2. The analysis method for investment decision-making of claim 1, wherein the analysis result comprises: detailed information of the graph structure associated with the query request, a risk propagation path of the graph structure associated with the query request, potential correlation of the graph structure associated with the query request, and a future trend of the graph structure associated with the query request.
3. The analysis method for investment decision-making of claim 1, wherein the step of acquiring news data and invoking a custom-trained topic model to extract entities from the news data particularly comprises:
tagging text in the news data in an IOB format using a custom-trained LSTM CRF NER model to identify entities in the text, and aggregating extracted individual entity tags to identify multi-tag entities.

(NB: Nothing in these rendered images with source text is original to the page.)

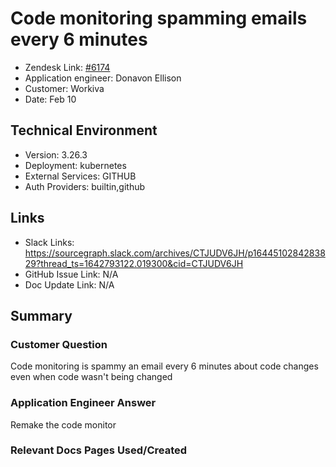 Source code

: 
# Code monitoring spamming emails every 6 minutes

- Zendesk Link: [#6174](https://sourcegraph.zendesk.com/agent/tickets/6174)
- Application engineer: Donavon Ellison
- Customer: Workiva 
- Date: Feb 10

## Technical Environment
- Version: 3.26.3​
- Deployment: kubernetes
- External Services: GITHUB
- Auth Providers: builtin,github


## Links

- Slack Links: https://sourcegraph.slack.com/archives/CTJUDV6JH/p1644510284283829?thread_ts=1642793122.019300&cid=CTJUDV6JH
- GitHub Issue Link: N/A
- Doc Update Link: N/A

## Summary
### Customer Question
Code monitoring is spammy an email every 6 minutes about code changes even when code wasn't being changed
### Application Engineer Answer
Remake the code monitor
### Relevant Docs Pages Used/Created

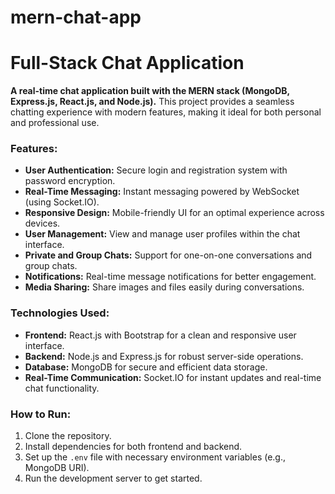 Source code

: # mern-chat-app
# Full-Stack Chat Application

**A real-time chat application built with the MERN stack (MongoDB, Express.js, React.js, and Node.js).** This project provides a seamless chatting experience with modern features, making it ideal for both personal and professional use.

### Features:
- **User Authentication:** Secure login and registration system with password encryption.
- **Real-Time Messaging:** Instant messaging powered by WebSocket (using Socket.IO).
- **Responsive Design:** Mobile-friendly UI for an optimal experience across devices.
- **User Management:** View and manage user profiles within the chat interface.
- **Private and Group Chats:** Support for one-on-one conversations and group chats.
- **Notifications:** Real-time message notifications for better engagement.
- **Media Sharing:** Share images and files easily during conversations.

### Technologies Used:
- **Frontend:** React.js with Bootstrap for a clean and responsive user interface.
- **Backend:** Node.js and Express.js for robust server-side operations.
- **Database:** MongoDB for secure and efficient data storage.
- **Real-Time Communication:** Socket.IO for instant updates and real-time chat functionality.

### How to Run:
1. Clone the repository.
2. Install dependencies for both frontend and backend.
3. Set up the `.env` file with necessary environment variables (e.g., MongoDB URI).
4. Run the development server to get started.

4. The analysis method for investment decision-making of claim 1, wherein after acquiring news data and invoking a custom-trained topic model to extract entities from the news data, the method further comprises: matching the entities with verified finite state machines to create unique identifiers for successfully matched entities.
5. The analysis method for investment decision-making of claim 3, further comprising:
in response to a new entity being identified, acquiring relevant information of the new entity and comparing the relevant information of the new entity with the entity library to generate comparison information; and
in response to determining, according to the comparison information, that the new entity is an entity previously identified with a different name, associating the new entity with the entity previously identified with the different name; or
in response to determining, according to the comparison information, that the new entity has not been identified before, creating a unique identifier to be associated with the new entity.

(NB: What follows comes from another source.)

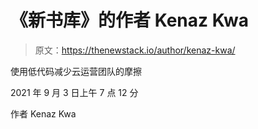 # 《新书库》的作者 Kenaz Kwa

> 原文：<https://thenewstack.io/author/kenaz-kwa/>

使用低代码减少云运营团队的摩擦

2021 年 9 月 3 日上午 7 点 12 分

作者 Kenaz Kwa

6. The analysis method for investment decision-making of claim 1, wherein the step of optimizing the graph structure comprises: filtering out noise data, merging similar entities, and eliminating duplicate relationships.
7. The analysis method for investment decision-making of claim 1, wherein the sentiment types comprise positive sentiment, negative sentiment, and neutral sentiment.

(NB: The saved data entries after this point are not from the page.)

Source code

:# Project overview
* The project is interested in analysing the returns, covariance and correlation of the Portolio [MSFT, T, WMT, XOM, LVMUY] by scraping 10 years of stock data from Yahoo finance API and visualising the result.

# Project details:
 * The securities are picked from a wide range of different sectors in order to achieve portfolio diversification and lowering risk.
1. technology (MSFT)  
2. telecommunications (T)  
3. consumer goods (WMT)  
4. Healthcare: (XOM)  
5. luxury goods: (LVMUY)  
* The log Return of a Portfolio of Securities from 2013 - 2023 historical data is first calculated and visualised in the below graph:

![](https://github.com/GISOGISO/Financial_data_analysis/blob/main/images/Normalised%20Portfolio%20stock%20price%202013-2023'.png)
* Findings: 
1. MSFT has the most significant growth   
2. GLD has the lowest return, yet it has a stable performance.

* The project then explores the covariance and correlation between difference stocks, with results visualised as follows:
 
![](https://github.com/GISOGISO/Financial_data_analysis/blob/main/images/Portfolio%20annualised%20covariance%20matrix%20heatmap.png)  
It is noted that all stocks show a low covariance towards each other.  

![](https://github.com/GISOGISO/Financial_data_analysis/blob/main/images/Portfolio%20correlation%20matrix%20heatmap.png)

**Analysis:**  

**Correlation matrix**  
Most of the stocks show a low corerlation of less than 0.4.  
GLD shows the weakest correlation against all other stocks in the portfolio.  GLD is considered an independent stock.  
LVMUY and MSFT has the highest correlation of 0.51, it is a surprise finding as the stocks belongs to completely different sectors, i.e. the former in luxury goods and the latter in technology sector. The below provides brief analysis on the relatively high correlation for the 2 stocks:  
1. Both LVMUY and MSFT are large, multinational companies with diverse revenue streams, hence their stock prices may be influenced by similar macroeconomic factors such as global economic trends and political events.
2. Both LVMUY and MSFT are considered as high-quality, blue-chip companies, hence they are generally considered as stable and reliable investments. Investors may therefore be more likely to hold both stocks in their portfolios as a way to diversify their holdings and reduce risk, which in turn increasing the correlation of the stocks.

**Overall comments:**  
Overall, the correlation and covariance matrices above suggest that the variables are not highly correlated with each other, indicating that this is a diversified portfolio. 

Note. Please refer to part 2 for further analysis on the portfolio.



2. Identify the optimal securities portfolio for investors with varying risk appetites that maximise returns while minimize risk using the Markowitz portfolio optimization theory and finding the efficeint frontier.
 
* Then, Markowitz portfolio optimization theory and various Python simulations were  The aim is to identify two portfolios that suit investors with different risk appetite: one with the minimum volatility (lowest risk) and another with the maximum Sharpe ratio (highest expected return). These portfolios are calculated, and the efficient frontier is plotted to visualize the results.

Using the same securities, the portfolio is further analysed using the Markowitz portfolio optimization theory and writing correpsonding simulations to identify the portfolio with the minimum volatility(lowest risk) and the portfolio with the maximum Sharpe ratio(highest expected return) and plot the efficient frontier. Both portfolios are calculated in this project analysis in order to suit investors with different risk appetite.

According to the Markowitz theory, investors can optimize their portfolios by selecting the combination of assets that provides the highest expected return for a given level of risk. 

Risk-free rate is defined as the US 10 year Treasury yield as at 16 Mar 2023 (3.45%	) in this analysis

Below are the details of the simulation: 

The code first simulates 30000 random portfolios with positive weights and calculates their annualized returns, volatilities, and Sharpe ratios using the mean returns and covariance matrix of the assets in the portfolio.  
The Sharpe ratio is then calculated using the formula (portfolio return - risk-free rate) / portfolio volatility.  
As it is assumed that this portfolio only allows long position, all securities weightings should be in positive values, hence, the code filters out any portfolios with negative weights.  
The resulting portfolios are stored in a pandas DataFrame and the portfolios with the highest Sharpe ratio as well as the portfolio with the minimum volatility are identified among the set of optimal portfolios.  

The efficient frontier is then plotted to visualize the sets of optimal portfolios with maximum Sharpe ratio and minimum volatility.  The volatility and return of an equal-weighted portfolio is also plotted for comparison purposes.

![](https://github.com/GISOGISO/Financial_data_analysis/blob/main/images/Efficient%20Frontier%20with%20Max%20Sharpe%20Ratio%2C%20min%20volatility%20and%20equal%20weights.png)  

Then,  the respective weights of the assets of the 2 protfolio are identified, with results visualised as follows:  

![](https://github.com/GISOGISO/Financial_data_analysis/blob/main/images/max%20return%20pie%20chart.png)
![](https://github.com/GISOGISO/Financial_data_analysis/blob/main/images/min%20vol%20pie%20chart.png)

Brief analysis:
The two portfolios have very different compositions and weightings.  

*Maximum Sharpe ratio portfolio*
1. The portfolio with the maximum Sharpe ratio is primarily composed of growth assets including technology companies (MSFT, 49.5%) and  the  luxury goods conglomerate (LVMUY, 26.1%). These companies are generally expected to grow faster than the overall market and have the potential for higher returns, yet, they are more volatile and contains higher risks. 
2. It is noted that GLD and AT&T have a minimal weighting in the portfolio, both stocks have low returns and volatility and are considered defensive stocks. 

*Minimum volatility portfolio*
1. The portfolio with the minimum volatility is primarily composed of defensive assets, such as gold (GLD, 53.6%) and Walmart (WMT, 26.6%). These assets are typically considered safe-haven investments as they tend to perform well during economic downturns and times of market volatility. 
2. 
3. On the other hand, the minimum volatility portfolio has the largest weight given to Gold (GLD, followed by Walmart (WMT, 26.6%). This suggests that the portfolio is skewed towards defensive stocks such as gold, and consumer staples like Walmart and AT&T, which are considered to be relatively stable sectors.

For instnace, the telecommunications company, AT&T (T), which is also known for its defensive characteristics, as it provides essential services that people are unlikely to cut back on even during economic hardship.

8. An analysis apparatus for investment decision-making, comprising:
an entity extraction module, which is configured to acquire news data, invoke a custom-trained topic model to extract entities from the news data, and create a finite state machine to store entities identified from text and relationships between the entities;
a sentiment analysis module, which is configured to invoke a custom-trained BERT model to classify the sentiment of the text to generate sentiment types;
a graph structure construction module, which is configured to construct a graph structure based on the entities and the relationships between the entities, optimize the graph structure, and store the optimized graph structure in a graph database, wherein the entities are represented as nodes in the graph structure, and the relationships between the entities are represented as edges in the graph structure; and
an analysis module, which is configured to, in response to a query request from a user being detected, invoke the graph structure associated with the query request and the sentiment type in the graph database for analysis, and generate an analysis result.
9. An analysis device for investment decision-making, comprising a memory and a processor, wherein a computer program is stored in the memory, and the computer program is executable by the processor to implement the analysis method for investment decision-making of claim 1.
10. A computer-readable storage medium storing a computer program which is executable by a processor of a device in which the computer-readable storage medium is installed to implement the analysis method for investment decision-making of claim 1.